Święta, święta i po świętach… Jak zwykle w styczniu siłownie i sale fitness pełne są zmotywowanych poświątecznymi oponkami kwadransowych sportowców, a blog wypełnione po brzegi fit sałatkami.
Ale ja mówię stanowczo nie suchej sałacie z kurczakiem i fit budyniom z kalafiora. W zimie (szczególnie tak białej jak teraz) mam ochotę zaszyć się pod kocem i jeść miski gorących i kremowych, pożywnych dań, które przyniosą ukojenie przejedzonym kiszkom.

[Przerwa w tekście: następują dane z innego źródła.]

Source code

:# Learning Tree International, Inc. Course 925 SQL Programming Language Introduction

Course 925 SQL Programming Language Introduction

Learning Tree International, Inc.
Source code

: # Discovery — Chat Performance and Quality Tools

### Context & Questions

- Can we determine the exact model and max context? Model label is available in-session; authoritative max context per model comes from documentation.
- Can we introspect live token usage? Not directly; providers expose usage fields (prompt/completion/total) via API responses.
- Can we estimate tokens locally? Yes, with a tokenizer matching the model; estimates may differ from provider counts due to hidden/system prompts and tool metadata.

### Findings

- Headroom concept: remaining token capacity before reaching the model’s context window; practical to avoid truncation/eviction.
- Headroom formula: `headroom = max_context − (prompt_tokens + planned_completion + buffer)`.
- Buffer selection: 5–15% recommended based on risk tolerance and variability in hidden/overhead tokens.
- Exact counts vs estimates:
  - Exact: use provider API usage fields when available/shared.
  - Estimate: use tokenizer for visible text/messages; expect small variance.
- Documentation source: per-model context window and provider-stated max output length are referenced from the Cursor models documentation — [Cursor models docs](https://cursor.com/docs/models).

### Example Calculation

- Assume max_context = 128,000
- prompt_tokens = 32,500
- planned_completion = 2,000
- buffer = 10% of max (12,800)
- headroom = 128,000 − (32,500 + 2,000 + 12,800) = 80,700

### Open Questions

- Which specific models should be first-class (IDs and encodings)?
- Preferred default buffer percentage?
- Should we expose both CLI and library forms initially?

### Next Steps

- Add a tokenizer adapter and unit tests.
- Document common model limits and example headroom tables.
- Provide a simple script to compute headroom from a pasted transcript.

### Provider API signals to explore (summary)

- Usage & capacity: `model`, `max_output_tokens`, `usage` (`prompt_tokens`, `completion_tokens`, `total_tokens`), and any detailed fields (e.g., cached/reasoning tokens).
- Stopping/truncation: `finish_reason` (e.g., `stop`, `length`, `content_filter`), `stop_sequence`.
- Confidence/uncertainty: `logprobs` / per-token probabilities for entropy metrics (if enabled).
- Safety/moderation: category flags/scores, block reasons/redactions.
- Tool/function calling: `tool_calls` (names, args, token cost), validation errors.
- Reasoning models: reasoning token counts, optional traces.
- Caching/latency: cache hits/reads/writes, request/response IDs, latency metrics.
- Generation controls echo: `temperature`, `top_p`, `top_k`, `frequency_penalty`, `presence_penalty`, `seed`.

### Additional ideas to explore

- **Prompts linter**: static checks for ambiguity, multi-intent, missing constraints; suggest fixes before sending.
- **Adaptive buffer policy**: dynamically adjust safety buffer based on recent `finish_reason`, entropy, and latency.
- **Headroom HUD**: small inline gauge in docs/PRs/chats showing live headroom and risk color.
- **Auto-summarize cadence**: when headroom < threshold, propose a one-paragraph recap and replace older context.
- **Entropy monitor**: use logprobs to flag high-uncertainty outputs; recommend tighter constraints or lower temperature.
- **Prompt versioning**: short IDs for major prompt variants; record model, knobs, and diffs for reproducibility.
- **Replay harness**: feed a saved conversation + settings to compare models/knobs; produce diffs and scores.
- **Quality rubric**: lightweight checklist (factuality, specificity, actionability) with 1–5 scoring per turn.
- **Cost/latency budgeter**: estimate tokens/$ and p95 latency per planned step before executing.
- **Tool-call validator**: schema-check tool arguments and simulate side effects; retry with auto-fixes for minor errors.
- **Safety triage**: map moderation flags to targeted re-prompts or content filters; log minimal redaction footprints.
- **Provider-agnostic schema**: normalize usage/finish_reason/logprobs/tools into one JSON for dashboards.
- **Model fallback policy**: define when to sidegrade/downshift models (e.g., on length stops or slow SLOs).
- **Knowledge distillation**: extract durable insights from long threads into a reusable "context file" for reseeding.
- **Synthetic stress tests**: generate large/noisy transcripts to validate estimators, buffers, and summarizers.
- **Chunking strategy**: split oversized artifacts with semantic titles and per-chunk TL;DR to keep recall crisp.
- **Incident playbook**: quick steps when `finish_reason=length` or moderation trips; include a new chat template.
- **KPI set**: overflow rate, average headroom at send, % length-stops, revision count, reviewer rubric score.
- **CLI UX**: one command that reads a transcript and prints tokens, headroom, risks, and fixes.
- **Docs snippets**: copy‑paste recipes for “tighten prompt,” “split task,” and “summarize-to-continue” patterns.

Dlatego dziś – zapomniany klasyk – ryż zapiekany w mleku z cynamonem. Pieczony z całymi laskami cynamonu i goździkami wypełnia dom korzennym aromatem. Za to mleczko kokosowe dodaje kremowości i odrobinę tłuszczyku, który wcale nie odłoży się na brzuchu!
Składniki:
- 100 g białego ryżu
- 1 puszka (400 ml) mleczka kokosowego
- 400 ml wody lub mleka roślinnego
- 4 łyżki syropu klonowego
- 2 laski cynamonu i 5 goździków
- 1/2 łyżeczki pasty waniliowej
- 1 łyżeczka oleju kokosowego
Przygotowanie:
- Piekarnik rozgrzać do 160°C.
- Do prostokątnego naczynia żaroodpornego wsypać ryż, mleczko i wodę, syrop klonowy oraz przyprawy.
- Wymieszać dokładnie, przykryć folią aluminiową (lub pokrywką) i zapiekać przez 45 minut.
- Po 45 minutach zdjąć folię, przemieszać ryż i piec bez przykrycia jeszcze przez 30 minut.
- Ryż wyjąć, polać łyżeczką oleju i wymieszać delikatnie.
- Piec jeszcze 5-10 minut.
- Podawać gorący lub schłodzony, z cynamonem i ulubionymi owocami, np. bananem, granatem.